Not able to apply push down filtering to ingestion time partitioned table #1005

pricemg · 2023-06-22T15:01:16Z

In trying to understand how pushdown filters work with the BigQuery connector I realise I have no understanding on how the filters can be applied to a table to yield more performant results. The only documentation can be found here but I'm not having much luck with these examples.

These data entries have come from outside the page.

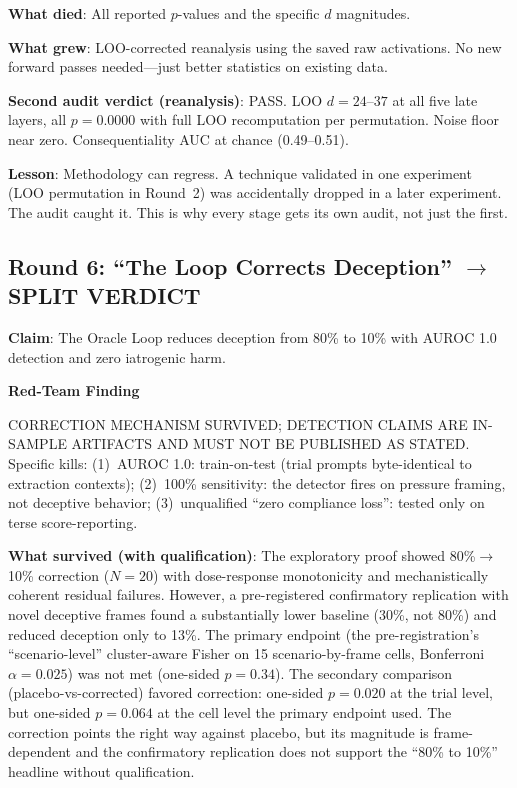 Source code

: \documentclass[11pt,letterpaper]{article}
\newenvironment{redteam}{%
  \colorlet{shadecolor}{redteambg}%
  \begin{shaded}%
  \noindent\textcolor{redteamred}{\textbf{Red-Team Finding}}\par\smallskip\noindent%
}{%
  \end{shaded}%
}
\begin{document}
\textbf{What died}: All reported $p$-values and the specific $d$ magnitudes.

\textbf{What grew}: LOO-corrected reanalysis using the saved raw activations. No new forward passes
needed---just better statistics on existing data.

\textbf{Second audit verdict (reanalysis)}: PASS. LOO $d=24$--$37$ at all five late layers, all
$p=0.0000$ with full LOO recomputation per permutation. Noise floor near zero. Consequentiality AUC
at chance (0.49--0.51).

\textbf{Lesson}: Methodology can regress. A technique validated in one experiment (LOO permutation in
Round~2) was accidentally dropped in a later experiment. The audit caught it. This is why every stage
gets its own audit, not just the first.

\subsection{Round 6: ``The Loop Corrects Deception'' $\to$ SPLIT VERDICT}

\textbf{Claim}: The Oracle Loop reduces deception from 80\% to 10\% with AUROC 1.0 detection and
zero iatrogenic harm.

\begin{redteam}
CORRECTION MECHANISM SURVIVED; DETECTION CLAIMS ARE IN-SAMPLE ARTIFACTS AND MUST NOT BE PUBLISHED
AS STATED. Specific kills: (1)~AUROC 1.0: train-on-test (trial prompts byte-identical to extraction
contexts); (2)~100\% sensitivity: the detector fires on pressure framing, not deceptive behavior;
(3)~unqualified ``zero compliance loss'': tested only on terse score-reporting.
\end{redteam}

\textbf{What survived (with qualification)}: The exploratory proof showed 80\%$\to$10\% correction
($N=20$) with dose-response monotonicity and mechanistically coherent residual failures. However, a
pre-registered confirmatory replication with novel deceptive frames found a substantially lower
baseline (30\%, not 80\%) and reduced deception only to 13\%. The primary endpoint (the pre-registration's ``scenario-level'' cluster-aware Fisher on 15 scenario-by-frame cells, Bonferroni $\alpha=0.025$) was not met (one-sided $p=0.34$). The secondary comparison (placebo-vs-corrected) favored correction: one-sided $p=0.020$ at the trial level, but one-sided $p=0.064$ at the cell level the primary endpoint used. The correction points the right way against placebo, but its magnitude is frame-dependent and the confirmatory
replication does not support the ``80\% to 10\%'' headline without qualification.
\end{document}
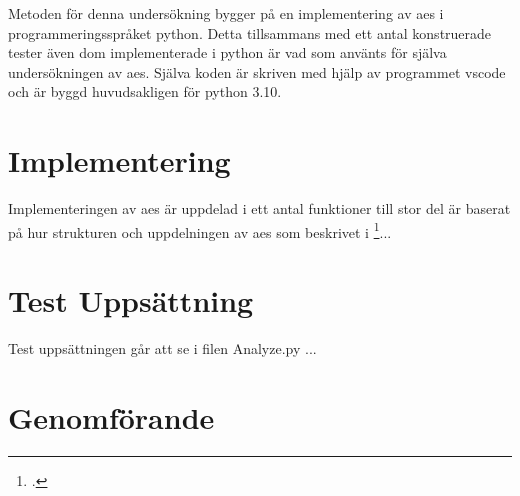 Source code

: Metoden för denna undersökning bygger på en implementering av \acrshort{aes} i programmeringsspråket
\gls{python}. Detta tillsammans med ett antal konstruerade tester även dom implementerade i
\gls{python} är vad som använts för själva undersökningen av \acrshort{aes}. Själva koden
är skriven med hjälp av programmet \gls{vscode} och är byggd huvudsakligen för \gls{python} 3.10.

\section{Implementering}
Implementeringen av \acrshort{aes} är uppdelad i ett antal funktioner till stor del är baserat på
hur strukturen och uppdelningen av \acrshort{aes} som beskrivet i \footcite{daemen1999aes}...

\section{Test Uppsättning}
Test uppsättningen går att se i filen Analyze.py ...

\section{Genomförande} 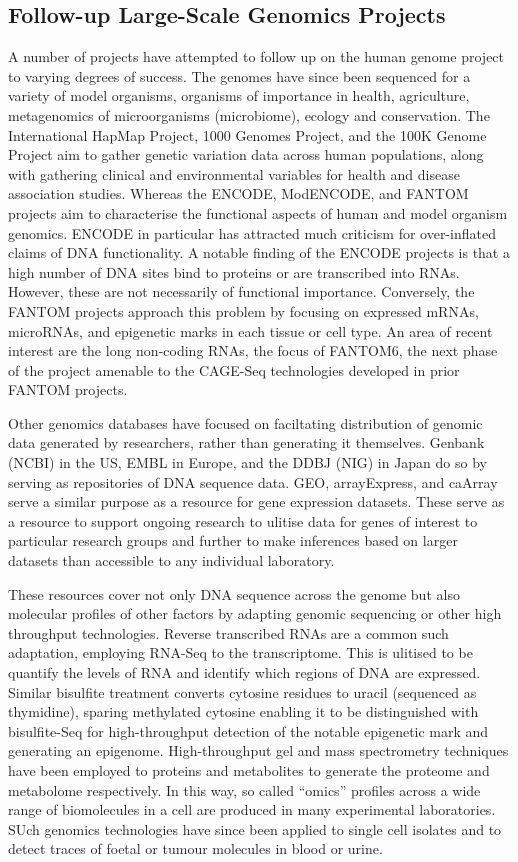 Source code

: \subsection{Follow-up Large-Scale Genomics Projects}
A number of projects have attempted to follow up on the human genome project to varying degrees of success. The genomes have since been sequenced for a variety of model organisms, organisms of importance in health, agriculture, metagenomics of microorganisms (microbiome), ecology and conservation. The International HapMap Project, 1000 Genomes Project, and the 100K Genome Project aim to gather genetic variation data across human populations, along with gathering clinical and environmental variables for health and disease association studies. Whereas the ENCODE, ModENCODE, and FANTOM projects aim to characterise the functional aspects of human and model organism genomics. ENCODE in particular has attracted much criticism for over-inflated claims of DNA functionality. A notable finding of the ENCODE projects is that a high number of DNA sites bind to proteins or are transcribed into RNAs. However, these are not necessarily of functional importance. Conversely, the FANTOM projects approach this problem by focusing on expressed mRNAs, microRNAs, and epigenetic marks in each tissue or cell type. An area of recent interest are the long non-coding RNAs, the focus of FANTOM6, the next phase of the project amenable to the CAGE-Seq technologies developed in prior FANTOM projects.

Other genomics databases have focused on faciltating distribution of genomic data generated by researchers, rather than generating it themselves. Genbank (NCBI) in the US, EMBL in Europe, and the DDBJ (NIG) in Japan do so by serving as repositories of DNA sequence data. GEO, arrayExpress, and caArray serve a similar purpose as a resource for gene expression datasets. These serve as a resource to support ongoing research to ulitise data for genes of interest to particular research groups and further to make inferences based on larger datasets than accessible to any individual laboratory.

These resources cover not only DNA sequence across the genome but also molecular profiles of other factors by adapting genomic sequencing or other high throughput technologies. Reverse transcribed RNAs are a common such adaptation, employing RNA-Seq to the transcriptome. This is ulitised to be quantify the levels of RNA and identify which regions of DNA are expressed. Similar bisulfite treatment converts cytosine residues to uracil (sequenced as thymidine), sparing methylated cytosine enabling it to be distinguished with bisulfite-Seq for high-throughput detection of the notable epigenetic mark and generating an epigenome. High-throughput gel and mass spectrometry techniques have been employed to proteins and metabolites to generate the proteome and metabolome respectively. In this way, so called ``omics'' profiles across a wide range of biomolecules in a cell are produced in many experimental laboratories. SUch genomics technologies have since been applied to single cell isolates and to detect traces of foetal or tumour molecules in blood or urine.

The example in particular I'm considering is having a table which is partitioned by ingestion time (by month, and so has pseudo column _PARTITIONTIME [side note- I don't understand why only day partitions get the _PARTITIONDATE pseudocolumn instead, but I think that's a general BigQuery thing]), and also has some clustering applied also.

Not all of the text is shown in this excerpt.